With Tannehill’s mobility, they might even try rolling him out more and/or using a “moving pocket” of sorts to set him up wide of those “A-gap” blitzes McDermott likes to throw at offenses.
Moving Tannehill around does two things – it makes the pass rush a little easier to handle since the play is designed with a “controlled scramble” of the QB, if you will. The second thing is that rolling out/moving pocket plays take a little time to develop, which allows the WRs to get deeper patterns run.
One thing Ryan Tannehill DOES excel at is throwing on the run. He’s quite accurate on the move, and if I were Philbin % Co., that’s exactly how I would approach this Sabre-toothed catty defense with the personnel I have on offense. If Carolina’s defense DOES have a weakness, it’s that their cornerbacks are not as good as the rest of the team. They’re a solid bunch, but young, inexperienced for the most part (Drayton Florence being the exception), and have been known to let a guy get open down the field on occasion if the pass rush doesn’t get to the QB.
Therefore, I’d keep moving Tannehill and be ready to run the hurry-up offense at any moment and random times just to mess with defensive substitutions – especially if there’s a glaring mismatch on the field.

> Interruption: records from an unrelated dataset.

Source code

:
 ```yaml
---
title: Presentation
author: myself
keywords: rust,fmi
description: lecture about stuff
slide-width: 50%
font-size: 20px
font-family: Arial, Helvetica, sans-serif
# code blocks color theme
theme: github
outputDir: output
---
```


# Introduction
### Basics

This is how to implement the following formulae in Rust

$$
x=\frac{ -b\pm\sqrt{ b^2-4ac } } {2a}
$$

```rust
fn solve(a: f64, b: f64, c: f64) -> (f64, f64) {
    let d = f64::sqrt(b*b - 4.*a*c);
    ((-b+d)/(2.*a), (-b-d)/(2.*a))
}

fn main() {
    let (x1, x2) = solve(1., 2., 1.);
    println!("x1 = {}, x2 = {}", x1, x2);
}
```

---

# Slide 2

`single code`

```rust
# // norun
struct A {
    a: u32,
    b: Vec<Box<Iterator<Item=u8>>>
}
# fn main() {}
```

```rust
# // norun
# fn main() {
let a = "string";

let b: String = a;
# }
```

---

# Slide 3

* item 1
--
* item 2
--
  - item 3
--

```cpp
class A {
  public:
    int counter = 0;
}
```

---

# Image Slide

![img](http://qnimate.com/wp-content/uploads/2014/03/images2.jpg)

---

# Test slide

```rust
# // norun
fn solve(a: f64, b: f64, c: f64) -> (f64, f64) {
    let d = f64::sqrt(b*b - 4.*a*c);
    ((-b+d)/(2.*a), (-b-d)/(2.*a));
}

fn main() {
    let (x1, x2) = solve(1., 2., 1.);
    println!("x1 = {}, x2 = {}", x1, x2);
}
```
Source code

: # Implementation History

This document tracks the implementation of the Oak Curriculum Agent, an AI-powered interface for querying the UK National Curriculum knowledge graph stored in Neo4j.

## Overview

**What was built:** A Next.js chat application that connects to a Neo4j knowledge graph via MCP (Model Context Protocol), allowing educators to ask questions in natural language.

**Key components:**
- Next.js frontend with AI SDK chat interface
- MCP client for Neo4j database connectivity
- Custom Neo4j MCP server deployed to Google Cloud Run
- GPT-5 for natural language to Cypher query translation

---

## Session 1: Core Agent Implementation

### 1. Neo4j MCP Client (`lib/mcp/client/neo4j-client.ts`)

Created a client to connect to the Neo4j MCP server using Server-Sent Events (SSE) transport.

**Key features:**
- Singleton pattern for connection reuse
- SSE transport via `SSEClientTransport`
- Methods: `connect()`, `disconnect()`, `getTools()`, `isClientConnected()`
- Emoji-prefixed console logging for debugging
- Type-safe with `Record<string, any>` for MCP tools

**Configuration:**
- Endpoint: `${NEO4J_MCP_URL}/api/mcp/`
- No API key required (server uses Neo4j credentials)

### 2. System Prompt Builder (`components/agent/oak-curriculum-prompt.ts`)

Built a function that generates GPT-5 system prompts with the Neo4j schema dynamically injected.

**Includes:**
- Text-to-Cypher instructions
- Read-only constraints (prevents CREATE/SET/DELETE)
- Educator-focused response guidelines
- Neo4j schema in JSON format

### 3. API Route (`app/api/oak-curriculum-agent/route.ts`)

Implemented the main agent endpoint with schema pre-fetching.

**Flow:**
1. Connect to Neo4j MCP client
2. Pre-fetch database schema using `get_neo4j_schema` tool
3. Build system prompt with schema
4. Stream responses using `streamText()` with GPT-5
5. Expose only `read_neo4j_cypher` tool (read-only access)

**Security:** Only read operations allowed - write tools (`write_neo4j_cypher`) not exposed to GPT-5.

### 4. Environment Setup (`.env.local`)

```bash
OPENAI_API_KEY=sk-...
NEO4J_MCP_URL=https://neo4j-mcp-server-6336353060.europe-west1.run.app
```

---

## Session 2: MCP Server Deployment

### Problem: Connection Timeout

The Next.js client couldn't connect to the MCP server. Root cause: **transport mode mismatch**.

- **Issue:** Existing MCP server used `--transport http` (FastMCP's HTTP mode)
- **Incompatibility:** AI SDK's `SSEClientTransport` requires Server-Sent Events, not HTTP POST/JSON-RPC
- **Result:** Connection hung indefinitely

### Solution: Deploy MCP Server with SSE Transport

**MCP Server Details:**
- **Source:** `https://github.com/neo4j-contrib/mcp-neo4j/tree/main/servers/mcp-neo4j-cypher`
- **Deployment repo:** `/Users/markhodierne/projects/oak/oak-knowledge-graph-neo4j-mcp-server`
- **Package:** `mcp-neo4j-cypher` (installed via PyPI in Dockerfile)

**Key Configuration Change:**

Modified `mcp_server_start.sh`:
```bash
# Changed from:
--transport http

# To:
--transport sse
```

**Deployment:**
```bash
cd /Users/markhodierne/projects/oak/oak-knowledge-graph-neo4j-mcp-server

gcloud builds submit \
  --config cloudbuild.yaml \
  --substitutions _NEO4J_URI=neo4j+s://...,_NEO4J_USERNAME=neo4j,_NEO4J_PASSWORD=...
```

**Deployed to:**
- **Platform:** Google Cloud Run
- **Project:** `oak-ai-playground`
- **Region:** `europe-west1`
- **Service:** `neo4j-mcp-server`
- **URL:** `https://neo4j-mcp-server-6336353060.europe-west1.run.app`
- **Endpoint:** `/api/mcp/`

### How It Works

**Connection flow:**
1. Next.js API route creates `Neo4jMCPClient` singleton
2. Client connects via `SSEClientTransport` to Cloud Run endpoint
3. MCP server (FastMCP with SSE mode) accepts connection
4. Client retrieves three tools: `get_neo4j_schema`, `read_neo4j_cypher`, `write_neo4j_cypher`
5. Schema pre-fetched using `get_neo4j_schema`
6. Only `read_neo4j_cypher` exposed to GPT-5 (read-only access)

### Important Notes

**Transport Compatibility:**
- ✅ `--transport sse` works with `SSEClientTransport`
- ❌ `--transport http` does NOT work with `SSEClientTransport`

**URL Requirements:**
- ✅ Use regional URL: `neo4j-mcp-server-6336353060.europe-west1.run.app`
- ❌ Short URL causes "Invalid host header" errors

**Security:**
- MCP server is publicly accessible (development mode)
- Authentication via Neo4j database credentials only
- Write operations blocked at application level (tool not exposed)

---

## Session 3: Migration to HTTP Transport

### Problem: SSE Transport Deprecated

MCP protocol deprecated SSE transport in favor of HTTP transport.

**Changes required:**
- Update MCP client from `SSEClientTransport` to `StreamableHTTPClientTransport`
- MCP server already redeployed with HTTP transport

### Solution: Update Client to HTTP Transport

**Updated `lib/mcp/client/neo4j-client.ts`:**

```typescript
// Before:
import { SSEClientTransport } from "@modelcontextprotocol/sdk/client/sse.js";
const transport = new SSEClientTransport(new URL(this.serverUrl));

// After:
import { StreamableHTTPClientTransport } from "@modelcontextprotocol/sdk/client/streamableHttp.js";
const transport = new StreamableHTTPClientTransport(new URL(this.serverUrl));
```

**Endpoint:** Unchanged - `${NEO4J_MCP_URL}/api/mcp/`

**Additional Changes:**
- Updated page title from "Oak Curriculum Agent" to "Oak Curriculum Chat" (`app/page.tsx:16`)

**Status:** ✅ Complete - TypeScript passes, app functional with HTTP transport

Overall, I think the Dolphins have the more difficult road in weekly game-planning and have to narrow down their playbook to be successful. I don’t see many five- and seven-step drops being called on passing plays and my gut tells me the two biggest threats they have in this game are going to be WR Brian Hartline on those short to mid-range passes in traffic and TE/FB Charles Clay should be the main dump-off/hot receiver.
With the bigger-“name” players like Hartline and Wallace get more of the press’ attention, Charles Clay has quietly become a complete NFL H-back and one with a very good set of hands to make plays.